Solved: Combine Datasets using Inexact Character Variables in SAS

mspak · Posted 04-26-2012 08:37 AM

Dear all,

I downloaded data from 2 different databases with different their identification codes. As such, it is impossible to match cases by an ID. Therefore, the only way is to match the cases by using their company names which is an inexact character variable.

I have 2 different datasets:

A) uw_match, with the following variables:

- underwriters_names;

- holding_company;

- ipo_date;

- others.....

B) maluw, with the following variables;

- name (label as bank name)

- bs_id_number (bankscope identification code)

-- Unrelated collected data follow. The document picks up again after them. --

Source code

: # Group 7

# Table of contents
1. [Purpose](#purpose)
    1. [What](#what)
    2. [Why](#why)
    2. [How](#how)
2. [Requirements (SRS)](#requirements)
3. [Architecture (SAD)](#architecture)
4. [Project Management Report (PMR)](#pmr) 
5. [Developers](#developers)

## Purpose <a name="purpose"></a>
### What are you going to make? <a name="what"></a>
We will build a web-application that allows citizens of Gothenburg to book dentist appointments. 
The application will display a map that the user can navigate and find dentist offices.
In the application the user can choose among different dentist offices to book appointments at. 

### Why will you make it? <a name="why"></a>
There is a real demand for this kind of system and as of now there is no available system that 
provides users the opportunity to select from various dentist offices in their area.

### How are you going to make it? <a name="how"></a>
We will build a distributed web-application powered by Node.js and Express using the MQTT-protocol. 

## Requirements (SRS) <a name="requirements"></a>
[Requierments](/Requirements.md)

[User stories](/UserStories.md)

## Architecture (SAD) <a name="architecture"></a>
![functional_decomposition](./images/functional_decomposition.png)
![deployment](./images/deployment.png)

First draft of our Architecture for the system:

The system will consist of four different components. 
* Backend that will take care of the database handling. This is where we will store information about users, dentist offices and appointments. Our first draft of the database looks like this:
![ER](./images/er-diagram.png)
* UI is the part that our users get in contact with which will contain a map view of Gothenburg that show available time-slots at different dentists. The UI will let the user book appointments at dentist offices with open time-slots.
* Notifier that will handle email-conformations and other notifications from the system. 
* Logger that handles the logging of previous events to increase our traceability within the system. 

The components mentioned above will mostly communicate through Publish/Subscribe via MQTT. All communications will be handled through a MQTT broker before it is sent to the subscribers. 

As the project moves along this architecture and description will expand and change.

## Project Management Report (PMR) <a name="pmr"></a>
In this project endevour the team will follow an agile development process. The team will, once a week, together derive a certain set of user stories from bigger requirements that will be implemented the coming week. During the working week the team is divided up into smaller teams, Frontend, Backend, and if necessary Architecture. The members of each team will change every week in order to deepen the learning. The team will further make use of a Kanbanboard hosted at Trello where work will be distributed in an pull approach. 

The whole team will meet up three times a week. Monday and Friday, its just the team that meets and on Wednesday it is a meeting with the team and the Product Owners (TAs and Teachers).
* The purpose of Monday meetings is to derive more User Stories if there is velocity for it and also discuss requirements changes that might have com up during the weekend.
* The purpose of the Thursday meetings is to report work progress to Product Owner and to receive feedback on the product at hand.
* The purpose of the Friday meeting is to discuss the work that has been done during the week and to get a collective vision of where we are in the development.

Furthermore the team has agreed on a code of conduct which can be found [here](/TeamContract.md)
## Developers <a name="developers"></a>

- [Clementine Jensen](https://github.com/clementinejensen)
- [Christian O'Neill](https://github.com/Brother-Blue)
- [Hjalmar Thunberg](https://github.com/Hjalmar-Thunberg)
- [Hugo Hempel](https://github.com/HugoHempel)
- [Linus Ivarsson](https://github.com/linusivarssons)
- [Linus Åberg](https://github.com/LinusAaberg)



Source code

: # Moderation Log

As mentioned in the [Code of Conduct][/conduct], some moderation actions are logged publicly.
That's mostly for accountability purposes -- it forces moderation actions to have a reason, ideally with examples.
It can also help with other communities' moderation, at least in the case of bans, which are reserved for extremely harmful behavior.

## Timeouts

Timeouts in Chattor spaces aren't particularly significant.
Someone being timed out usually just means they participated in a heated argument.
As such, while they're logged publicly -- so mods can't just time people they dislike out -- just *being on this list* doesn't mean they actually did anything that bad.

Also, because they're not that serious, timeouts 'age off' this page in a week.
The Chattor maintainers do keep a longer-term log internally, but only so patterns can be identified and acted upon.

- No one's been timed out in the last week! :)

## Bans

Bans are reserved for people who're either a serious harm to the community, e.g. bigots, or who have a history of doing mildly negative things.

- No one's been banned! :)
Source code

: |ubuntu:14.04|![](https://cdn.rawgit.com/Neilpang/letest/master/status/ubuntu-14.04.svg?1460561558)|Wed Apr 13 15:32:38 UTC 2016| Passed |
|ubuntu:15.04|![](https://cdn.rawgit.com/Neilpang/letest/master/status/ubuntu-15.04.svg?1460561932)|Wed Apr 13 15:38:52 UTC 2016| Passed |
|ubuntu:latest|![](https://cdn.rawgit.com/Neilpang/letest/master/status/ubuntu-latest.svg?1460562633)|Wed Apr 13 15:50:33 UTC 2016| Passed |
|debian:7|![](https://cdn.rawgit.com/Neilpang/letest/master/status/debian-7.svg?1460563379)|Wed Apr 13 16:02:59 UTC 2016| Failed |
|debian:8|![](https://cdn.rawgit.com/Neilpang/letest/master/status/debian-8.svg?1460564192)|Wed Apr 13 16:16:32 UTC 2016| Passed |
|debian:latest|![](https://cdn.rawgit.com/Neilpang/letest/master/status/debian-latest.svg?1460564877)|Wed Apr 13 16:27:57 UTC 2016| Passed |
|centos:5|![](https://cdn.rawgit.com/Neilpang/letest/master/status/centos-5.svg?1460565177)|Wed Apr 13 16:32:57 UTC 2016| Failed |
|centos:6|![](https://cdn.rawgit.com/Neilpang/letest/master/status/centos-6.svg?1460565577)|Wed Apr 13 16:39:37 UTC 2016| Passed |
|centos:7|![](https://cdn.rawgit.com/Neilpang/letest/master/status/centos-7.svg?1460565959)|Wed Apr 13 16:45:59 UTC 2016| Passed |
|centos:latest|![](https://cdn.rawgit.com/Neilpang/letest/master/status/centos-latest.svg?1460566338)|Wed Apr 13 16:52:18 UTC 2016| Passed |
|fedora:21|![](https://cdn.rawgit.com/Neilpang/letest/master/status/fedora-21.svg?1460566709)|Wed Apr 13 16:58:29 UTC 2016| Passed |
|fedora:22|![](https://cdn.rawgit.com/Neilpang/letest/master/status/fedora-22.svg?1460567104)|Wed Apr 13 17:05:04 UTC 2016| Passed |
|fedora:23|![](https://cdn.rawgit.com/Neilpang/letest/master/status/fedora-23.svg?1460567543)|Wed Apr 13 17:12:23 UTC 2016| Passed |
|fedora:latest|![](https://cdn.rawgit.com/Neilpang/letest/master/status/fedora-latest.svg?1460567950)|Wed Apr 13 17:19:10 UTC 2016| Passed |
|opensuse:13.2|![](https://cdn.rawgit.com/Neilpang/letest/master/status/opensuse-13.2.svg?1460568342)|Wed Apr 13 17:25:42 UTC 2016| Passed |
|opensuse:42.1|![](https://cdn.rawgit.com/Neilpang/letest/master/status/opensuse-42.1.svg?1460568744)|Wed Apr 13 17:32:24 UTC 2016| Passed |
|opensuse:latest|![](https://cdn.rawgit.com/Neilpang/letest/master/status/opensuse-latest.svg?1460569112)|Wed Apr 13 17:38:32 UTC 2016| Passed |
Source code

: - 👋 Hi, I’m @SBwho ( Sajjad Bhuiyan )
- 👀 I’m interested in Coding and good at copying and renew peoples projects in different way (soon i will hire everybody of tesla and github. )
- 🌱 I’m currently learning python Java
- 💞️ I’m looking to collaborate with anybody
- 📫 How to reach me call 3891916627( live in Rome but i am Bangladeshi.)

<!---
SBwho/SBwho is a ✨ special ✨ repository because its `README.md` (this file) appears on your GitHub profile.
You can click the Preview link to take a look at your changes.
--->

- closdate (Company Fiscal Year End)

- others....

I wish to match-merge these two dataset by the following creteria:

STEP 1: the underwriters (either underwriters_names or their holding_company) in dataset A compared to bank name in dataset B;

note: I can either match-merge the underwriters_names (in A) with the bank name (in B) or holding_company (in A) with bank name (in B), the pairs with the higher matching accuracy level will be output/used; AND

STEP 2: the closest closdate (in B) with ipo_date (in A).

In short, I wish to match all the variables in A and B, by

1. the bank names (in B) = IPO underwriters (in A; either underwriters_names or their holding_company;which can provide the highest precision level)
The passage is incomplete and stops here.